_Exercise aim_
The output must be the data, printed exactly as written.

_Information shown_
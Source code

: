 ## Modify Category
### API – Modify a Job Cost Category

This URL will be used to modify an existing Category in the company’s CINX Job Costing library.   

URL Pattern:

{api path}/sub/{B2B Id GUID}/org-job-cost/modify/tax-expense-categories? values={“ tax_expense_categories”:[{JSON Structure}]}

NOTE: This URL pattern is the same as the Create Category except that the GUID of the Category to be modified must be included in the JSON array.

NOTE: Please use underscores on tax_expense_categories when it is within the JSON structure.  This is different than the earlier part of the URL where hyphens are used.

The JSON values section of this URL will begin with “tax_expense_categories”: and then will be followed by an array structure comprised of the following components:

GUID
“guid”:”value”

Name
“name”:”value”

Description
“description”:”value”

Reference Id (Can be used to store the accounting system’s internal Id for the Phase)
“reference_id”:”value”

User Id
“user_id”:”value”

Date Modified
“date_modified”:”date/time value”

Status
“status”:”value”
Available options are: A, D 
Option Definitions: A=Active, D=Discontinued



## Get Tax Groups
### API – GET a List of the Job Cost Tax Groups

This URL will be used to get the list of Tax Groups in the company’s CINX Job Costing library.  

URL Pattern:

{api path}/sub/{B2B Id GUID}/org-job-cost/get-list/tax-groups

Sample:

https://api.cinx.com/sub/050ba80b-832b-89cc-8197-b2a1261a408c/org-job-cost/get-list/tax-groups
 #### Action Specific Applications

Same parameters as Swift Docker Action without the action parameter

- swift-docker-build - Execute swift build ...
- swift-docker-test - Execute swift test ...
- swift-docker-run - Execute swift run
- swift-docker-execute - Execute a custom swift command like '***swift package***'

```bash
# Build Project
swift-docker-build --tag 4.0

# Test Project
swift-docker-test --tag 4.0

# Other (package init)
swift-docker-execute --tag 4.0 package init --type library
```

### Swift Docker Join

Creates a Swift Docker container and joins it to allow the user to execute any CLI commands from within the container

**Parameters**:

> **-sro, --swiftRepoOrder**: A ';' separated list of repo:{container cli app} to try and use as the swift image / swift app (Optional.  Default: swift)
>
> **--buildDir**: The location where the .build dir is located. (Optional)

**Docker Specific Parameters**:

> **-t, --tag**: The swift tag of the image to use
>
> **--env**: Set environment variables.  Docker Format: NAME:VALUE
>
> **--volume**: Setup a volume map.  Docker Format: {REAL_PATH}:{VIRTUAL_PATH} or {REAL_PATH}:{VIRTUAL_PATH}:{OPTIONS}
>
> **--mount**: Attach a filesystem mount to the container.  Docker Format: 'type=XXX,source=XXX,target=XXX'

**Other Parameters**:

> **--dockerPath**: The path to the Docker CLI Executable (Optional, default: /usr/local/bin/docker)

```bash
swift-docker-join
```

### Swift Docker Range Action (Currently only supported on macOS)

_Solution_
Source code

: ## Modify Category
### API – Modify a Job Cost Category

This URL will be used to modify an existing Category in the company’s CINX Job Costing library.   

URL Pattern:

{api path}/sub/{B2B Id GUID}/org-job-cost/modify/tax-expense-categories? values={“ tax_expense_categories”:[{JSON Structure}]}

NOTE: This URL pattern is the same as the Create Category except that the GUID of the Category to be modified must be included in the JSON array.

NOTE: Please use underscores on tax_expense_categories when it is within the JSON structure.  This is different than the earlier part of the URL where hyphens are used.

The JSON values section of this URL will begin with “tax_expense_categories”: and then will be followed by an array structure comprised of the following components:

GUID
“guid”:”value”

Name
“name”:”value”

Description
“description”:”value”

Reference Id (Can be used to store the accounting system’s internal Id for the Phase)
“reference_id”:”value”

User Id
“user_id”:”value”

Date Modified
“date_modified”:”date/time value”

Status
“status”:”value”
Available options are: A, D 
Option Definitions: A=Active, D=Discontinued



## Get Tax Groups
### API – GET a List of the Job Cost Tax Groups

This URL will be used to get the list of Tax Groups in the company’s CINX Job Costing library.  

URL Pattern:

{api path}/sub/{B2B Id GUID}/org-job-cost/get-list/tax-groups

Sample:

https://api.cinx.com/sub/050ba80b-832b-89cc-8197-b2a1261a408c/org-job-cost/get-list/tax-groups
 #### Action Specific Applications

Same parameters as Swift Docker Action without the action parameter

- swift-docker-build - Execute swift build ...
- swift-docker-test - Execute swift test ...
- swift-docker-run - Execute swift run
- swift-docker-execute - Execute a custom swift command like '***swift package***'

```bash
# Build Project
swift-docker-build --tag 4.0

# Test Project
swift-docker-test --tag 4.0

# Other (package init)
swift-docker-execute --tag 4.0 package init --type library
```

### Swift Docker Join

Creates a Swift Docker container and joins it to allow the user to execute any CLI commands from within the container

**Parameters**:

> **-sro, --swiftRepoOrder**: A ';' separated list of repo:{container cli app} to try and use as the swift image / swift app (Optional.  Default: swift)
>
> **--buildDir**: The location where the .build dir is located. (Optional)

**Docker Specific Parameters**:

> **-t, --tag**: The swift tag of the image to use
>
> **--env**: Set environment variables.  Docker Format: NAME:VALUE
>
> **--volume**: Setup a volume map.  Docker Format: {REAL_PATH}:{VIRTUAL_PATH} or {REAL_PATH}:{VIRTUAL_PATH}:{OPTIONS}
>
> **--mount**: Attach a filesystem mount to the container.  Docker Format: 'type=XXX,source=XXX,target=XXX'

**Other Parameters**:

> **--dockerPath**: The path to the Docker CLI Executable (Optional, default: /usr/local/bin/docker)

```bash
swift-docker-join
```

### Swift Docker Range Action (Currently only supported on macOS)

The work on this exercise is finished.